Despite several applications and advantages, there are still challenges in using synthetic data.
- Data randomness: Complex data sets like optical images and radar signals are difficult to model and reproduce synthetically because there is a lot of randomness in them. Inability to model such naturally occurring unidentified data randomness can result in the generation of programmer-biased data sets, which is too mainstream. The use of such biased synthetic data to train other machine learning algorithms will further exacerbate the failures caused by the lack of data diversity.
- Reality gap: The measure of the difference between real data and synthetic data is called the reality gap. A good piece of synthetic data has a minimal reality gap. Due to the complexities of modeling feature sets of original data correctly and the fact that synthetic data is based on our perception of the real world, synthetic data can become too artificial.

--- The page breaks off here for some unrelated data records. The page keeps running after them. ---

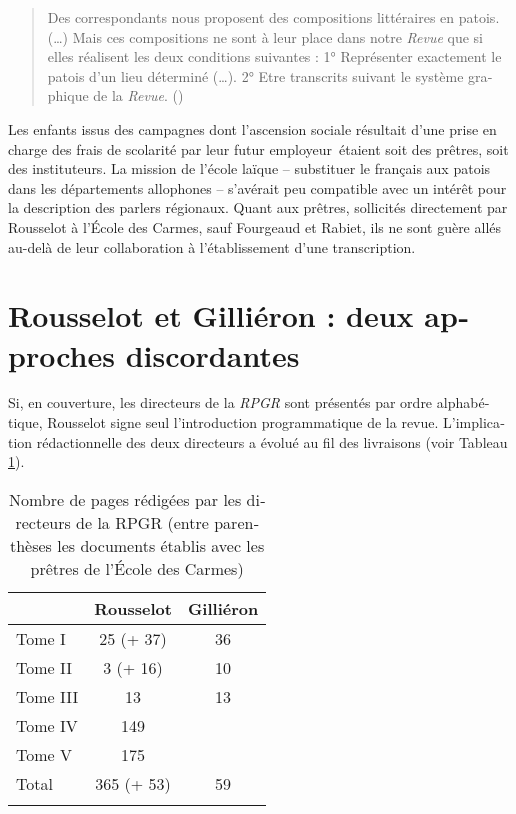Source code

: \documentclass[french,output=paper,colorlinks,citecolor=brown]{../langscibook}
\begin{document}
\begin{otherlanguage}{french}
\begin{quote}
    Des correspondants nous proposent des compositions littéraires en patois. (…) Mais ces compositions ne sont à leur place dans notre \textit{Revue} que si elles réalisent les deux conditions suivantes : 1° Représenter exactement le patois d’un lieu déterminé (…). 2° Etre transcrits suivant le système graphique de la \textit{Revue}. (\citealt[III-159]{GilliéronRousselot1887})
\end{quote}

Les enfants issus des campagnes dont l’ascension sociale résultait d’une prise en charge des frais de scolarité par leur futur employeur~étaient soit des prêtres, soit des instituteurs. La mission de l’école laïque – substituer le français aux patois dans les départements allophones – s’avérait peu compatible avec un intérêt pour la description des parlers régionaux. Quant aux prêtres, sollicités directement par Rousselot à l’École des Carmes, sauf Fourgeaud et Rabiet, ils ne sont guère allés au-delà de leur collaboration à l’établissement d’une transcription. 

\section{Rousselot et Gilliéron : deux approches discordantes}
\largerpage
Si, en couverture, les directeurs de la \textit{RPGR} sont présentés par ordre alphabétique, Rousselot signe seul l’introduction programmatique de la revue. L’implication rédactionnelle des deux directeurs a évolué au fil des livraisons (voir Tableau \ref{table: Tab.1}).

\begin{table}
\begin{tabular}{lcc}
\lsptoprule
          &    Rousselot    &    Gilliéron \\\midrule
Tome I   &   25  (+ 37)     &         36 \\
Tome II  &  3 (+ 16)           &    10 \\
Tome III  &  13       &         13 \\
Tome IV  &   149  & \\
Tome V  &  175      &    \\\midrule
Total   &   365 (+ 53)     &         59\\
\lspbottomrule 
\end{tabular}
\caption{Nombre de pages rédigées par les directeurs de la RPGR (entre parenthèses les documents établis avec les prêtres de l’École des Carmes)\label{table: Tab.1}}
\end{table}


\end{otherlanguage}
\end{document}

The use of such data to train algorithms doesn't achieve good performance. The big reality gap and subsequent failures experienced during the inception stage (the early 2000s) have led to a bad impression for synthetic data in the industry. Therefore, creators of synthetic data face the challenge of having to demonstrate their new capabilities for wide adoption.
- Complexities: Creating synthetic data for systems where interactions between many factors lead to severe nonlinearities, such as a hyperspectral dataset or a physics-based model of a chemical plant, is still a very complicated process. In addition, although simple data like text entries are easier to synthesize compared to graphical data, small nuances in the features of those simple data can make a big difference in the dataset. For example, while adding different intensities of noise to a picture of a dog will still leave an image of a dog, the addition of a word "not" to a sentence used for NLP applications can entirely change the meaning of the sentence. These complexities require continuous fine-tuning by a team of data scientists, which is often difficult to find and assemble.
- The importance of big data in building robust applications in both industrial and consumer settings is increasing. However, at the same time, the process of obtaining sufficient data for training AI models is still difficult for physical industries, while sharing them across stakeholders is getting more challenging.
- Companies should monitor the synthetic data space because it can fill the gap between the supply and demand of big data while also reducing the complexities of sharing data.
- Despite several advantages, synthetic data is still not a fully mature technology, especially for more complex data structures like images and physics-based models.
- Raw, unfiltered, and unprocessed data should be used, whenever possible, to train synthetic data models to prevent human bias from tainting the algorithms. Lux members should refer to this insight on how to avoid introducing bias into AI models.
- Market education regarding the capabilities and importance of synthetic data is a challenging task for enabling its wide adoption.